*** Material for the task Section Begins ***

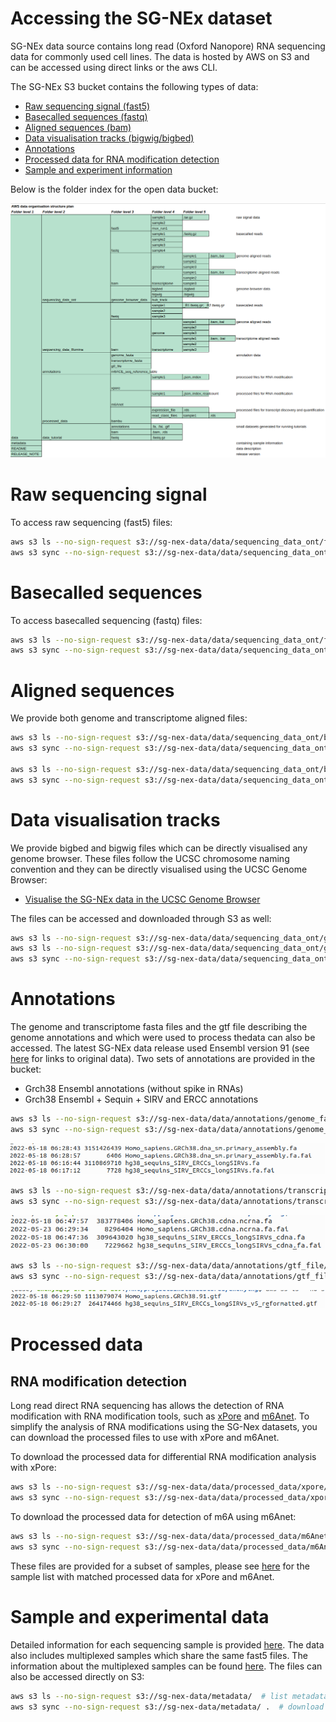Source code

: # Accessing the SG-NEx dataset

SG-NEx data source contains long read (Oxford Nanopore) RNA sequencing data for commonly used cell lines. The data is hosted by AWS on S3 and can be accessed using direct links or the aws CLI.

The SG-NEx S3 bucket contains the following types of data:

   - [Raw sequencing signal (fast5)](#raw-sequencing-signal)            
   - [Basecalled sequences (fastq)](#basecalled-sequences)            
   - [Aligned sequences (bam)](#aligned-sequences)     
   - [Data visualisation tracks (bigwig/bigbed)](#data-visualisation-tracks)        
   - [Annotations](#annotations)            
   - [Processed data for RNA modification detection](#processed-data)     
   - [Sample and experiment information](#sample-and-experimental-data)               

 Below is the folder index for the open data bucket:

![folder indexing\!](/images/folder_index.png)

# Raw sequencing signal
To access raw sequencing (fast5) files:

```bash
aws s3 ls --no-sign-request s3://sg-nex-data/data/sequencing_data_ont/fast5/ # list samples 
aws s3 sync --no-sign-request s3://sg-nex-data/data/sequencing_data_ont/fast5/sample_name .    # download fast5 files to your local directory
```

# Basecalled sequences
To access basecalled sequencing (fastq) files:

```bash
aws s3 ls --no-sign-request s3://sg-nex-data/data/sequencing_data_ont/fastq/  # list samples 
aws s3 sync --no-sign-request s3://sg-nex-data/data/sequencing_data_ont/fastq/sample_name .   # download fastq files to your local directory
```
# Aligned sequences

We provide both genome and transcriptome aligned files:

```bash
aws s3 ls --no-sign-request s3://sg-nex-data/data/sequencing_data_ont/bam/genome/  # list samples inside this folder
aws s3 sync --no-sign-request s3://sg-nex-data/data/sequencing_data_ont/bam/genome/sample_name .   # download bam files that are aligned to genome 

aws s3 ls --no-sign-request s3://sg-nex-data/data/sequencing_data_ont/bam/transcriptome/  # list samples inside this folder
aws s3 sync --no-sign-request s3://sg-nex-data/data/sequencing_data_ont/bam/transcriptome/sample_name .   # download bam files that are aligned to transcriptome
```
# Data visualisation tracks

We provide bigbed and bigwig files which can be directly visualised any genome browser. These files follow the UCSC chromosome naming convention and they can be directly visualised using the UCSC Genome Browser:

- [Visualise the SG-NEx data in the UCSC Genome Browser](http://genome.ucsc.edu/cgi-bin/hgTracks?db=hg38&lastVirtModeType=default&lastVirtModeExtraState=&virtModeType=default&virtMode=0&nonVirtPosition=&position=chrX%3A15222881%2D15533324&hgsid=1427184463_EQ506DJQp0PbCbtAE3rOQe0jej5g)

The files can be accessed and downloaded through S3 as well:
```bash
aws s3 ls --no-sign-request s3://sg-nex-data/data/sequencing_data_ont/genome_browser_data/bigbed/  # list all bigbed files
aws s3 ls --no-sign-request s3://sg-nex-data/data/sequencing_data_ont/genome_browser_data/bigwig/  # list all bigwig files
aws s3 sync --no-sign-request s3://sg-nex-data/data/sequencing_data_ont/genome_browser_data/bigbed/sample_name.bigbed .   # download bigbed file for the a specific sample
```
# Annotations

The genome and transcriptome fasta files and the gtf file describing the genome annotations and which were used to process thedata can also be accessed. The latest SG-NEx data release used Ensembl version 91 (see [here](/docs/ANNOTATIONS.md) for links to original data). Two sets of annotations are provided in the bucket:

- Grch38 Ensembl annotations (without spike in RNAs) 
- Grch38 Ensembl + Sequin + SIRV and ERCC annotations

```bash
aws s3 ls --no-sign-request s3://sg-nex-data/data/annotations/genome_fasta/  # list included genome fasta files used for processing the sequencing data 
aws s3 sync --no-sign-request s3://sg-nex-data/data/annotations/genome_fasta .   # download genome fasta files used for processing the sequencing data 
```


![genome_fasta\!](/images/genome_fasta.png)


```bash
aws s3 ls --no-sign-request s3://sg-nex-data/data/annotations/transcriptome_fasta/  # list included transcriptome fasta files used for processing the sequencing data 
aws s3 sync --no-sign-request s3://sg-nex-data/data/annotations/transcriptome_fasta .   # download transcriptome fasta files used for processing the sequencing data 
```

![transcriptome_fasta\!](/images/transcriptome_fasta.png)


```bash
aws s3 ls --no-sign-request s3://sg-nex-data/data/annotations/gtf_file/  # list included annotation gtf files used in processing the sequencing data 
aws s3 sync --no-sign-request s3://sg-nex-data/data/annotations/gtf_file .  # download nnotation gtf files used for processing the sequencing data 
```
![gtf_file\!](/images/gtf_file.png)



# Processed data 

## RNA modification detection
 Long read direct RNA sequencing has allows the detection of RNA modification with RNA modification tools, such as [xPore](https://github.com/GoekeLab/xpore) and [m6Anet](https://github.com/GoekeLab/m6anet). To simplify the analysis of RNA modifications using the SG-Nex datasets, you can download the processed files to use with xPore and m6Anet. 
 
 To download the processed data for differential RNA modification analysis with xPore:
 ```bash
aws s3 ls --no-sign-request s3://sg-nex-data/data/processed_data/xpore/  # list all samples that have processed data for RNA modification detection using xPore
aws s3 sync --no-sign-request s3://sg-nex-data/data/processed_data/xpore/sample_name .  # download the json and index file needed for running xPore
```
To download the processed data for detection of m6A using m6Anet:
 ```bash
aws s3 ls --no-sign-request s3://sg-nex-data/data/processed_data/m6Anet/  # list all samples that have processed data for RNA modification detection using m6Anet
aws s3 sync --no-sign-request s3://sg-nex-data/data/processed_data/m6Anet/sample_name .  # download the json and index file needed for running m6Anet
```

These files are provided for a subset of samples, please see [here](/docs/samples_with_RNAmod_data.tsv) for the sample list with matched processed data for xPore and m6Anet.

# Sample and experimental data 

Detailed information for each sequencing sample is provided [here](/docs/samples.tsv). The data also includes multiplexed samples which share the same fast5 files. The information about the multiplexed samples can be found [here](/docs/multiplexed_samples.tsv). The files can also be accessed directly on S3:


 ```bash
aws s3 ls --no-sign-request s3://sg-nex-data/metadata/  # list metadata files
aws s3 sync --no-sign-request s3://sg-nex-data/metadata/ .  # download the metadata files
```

*** Material for the task Section Ends ***

> _Aim of the exercise_
Please report how many lines of the material above contain the string "json", with no other words.

> _Reply to the task_
2